- **Instructions to follow**:
Determine how many lines in the records that follow hold the string "reduce". Only that number should be returned.

[Start of Attachment]

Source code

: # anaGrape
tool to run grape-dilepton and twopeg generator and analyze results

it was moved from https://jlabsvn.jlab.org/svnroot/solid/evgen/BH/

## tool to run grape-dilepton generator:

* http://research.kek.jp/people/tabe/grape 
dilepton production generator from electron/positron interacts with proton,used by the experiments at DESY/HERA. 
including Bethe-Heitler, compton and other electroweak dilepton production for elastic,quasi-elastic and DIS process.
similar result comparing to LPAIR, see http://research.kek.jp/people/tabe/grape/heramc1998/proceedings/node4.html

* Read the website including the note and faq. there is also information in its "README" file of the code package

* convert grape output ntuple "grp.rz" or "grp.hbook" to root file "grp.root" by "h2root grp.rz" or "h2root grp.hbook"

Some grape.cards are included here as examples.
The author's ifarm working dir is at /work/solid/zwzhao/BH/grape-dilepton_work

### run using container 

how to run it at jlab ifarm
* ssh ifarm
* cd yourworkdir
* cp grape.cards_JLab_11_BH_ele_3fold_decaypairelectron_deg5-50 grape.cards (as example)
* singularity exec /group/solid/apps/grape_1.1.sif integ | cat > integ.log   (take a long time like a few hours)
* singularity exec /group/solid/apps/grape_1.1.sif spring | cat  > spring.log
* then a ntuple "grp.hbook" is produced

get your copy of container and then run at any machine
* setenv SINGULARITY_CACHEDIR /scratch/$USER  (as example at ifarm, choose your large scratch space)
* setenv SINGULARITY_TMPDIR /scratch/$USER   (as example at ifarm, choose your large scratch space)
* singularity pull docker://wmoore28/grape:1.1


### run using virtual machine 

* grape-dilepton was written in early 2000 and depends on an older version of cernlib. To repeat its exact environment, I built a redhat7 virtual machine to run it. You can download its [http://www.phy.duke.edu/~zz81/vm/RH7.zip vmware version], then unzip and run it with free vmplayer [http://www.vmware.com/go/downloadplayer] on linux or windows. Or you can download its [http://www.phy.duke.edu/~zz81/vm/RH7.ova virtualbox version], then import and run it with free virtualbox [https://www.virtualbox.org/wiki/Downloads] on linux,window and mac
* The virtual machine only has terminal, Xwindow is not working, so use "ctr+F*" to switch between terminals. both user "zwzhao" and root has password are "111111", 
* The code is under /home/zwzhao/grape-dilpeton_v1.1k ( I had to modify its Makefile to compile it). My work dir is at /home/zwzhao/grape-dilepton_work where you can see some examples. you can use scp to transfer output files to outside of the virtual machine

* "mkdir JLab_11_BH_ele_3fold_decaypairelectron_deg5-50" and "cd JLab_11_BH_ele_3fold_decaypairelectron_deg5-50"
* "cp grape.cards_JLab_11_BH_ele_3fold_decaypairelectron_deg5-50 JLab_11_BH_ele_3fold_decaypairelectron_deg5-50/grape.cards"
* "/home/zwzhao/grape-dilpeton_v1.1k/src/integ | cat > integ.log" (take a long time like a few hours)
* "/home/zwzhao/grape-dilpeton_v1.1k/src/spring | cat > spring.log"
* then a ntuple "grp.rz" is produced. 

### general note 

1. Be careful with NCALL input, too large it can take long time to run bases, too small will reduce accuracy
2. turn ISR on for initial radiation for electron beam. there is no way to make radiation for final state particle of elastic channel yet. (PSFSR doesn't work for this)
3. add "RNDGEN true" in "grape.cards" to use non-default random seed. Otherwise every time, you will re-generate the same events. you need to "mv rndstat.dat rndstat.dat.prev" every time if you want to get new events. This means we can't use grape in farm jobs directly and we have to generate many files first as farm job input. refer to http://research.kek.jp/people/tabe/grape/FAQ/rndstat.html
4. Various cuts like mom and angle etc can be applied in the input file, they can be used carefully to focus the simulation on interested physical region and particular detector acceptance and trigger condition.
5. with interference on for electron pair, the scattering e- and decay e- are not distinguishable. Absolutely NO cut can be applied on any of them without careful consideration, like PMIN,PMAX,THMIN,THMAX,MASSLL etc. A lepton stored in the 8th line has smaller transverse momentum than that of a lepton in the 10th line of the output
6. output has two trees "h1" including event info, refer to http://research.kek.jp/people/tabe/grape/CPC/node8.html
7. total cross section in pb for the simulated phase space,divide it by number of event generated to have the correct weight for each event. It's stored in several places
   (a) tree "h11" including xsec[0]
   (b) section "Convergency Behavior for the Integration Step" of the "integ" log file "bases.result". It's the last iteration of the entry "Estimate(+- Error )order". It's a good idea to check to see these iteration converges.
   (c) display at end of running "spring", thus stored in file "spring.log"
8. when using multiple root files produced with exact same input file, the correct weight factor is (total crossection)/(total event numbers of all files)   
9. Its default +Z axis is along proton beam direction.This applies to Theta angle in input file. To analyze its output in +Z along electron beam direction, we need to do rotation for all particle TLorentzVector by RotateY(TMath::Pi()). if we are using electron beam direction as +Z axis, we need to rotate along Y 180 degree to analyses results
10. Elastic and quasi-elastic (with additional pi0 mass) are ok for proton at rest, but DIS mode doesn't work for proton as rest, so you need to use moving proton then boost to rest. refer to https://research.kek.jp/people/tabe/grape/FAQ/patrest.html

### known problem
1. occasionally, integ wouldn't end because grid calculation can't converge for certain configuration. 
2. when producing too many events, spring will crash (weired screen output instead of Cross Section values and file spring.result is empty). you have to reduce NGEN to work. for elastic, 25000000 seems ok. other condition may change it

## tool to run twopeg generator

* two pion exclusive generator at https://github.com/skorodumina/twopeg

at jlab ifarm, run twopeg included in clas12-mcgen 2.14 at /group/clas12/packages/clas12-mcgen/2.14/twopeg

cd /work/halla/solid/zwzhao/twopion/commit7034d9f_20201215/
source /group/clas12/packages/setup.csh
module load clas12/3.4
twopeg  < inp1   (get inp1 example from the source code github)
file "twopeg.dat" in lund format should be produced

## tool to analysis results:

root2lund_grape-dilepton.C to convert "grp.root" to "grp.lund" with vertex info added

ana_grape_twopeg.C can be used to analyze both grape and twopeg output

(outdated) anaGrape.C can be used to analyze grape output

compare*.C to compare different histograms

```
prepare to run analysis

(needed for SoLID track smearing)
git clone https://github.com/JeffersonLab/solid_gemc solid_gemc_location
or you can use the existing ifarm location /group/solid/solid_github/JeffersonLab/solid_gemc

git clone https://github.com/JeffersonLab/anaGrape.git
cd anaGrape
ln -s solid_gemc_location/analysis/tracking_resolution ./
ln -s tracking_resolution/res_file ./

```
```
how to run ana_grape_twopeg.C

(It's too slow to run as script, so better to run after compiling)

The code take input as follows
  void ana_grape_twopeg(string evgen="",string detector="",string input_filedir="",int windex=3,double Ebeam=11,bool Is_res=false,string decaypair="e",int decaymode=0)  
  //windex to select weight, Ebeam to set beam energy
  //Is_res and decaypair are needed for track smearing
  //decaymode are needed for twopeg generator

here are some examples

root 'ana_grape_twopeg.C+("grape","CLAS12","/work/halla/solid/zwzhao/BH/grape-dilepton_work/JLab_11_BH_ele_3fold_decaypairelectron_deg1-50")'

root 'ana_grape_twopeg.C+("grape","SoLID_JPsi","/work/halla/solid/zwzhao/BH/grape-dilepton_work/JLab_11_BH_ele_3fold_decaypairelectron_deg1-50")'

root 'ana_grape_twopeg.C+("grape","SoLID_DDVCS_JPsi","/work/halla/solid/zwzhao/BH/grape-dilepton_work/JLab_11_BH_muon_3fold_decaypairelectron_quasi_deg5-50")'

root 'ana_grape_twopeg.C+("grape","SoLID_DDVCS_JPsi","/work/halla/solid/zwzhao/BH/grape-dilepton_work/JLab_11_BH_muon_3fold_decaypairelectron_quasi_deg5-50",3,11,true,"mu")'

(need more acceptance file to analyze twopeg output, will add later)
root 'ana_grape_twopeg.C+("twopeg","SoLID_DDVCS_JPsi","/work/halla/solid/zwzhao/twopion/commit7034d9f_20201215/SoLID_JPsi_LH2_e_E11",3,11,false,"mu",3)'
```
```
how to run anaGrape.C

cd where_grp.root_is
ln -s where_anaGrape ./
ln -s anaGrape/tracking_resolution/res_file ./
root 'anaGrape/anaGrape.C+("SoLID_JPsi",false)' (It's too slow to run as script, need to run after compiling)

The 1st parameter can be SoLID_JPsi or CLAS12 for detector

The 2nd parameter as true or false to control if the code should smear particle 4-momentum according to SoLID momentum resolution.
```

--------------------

[End of Attachment]

- **Response**:
2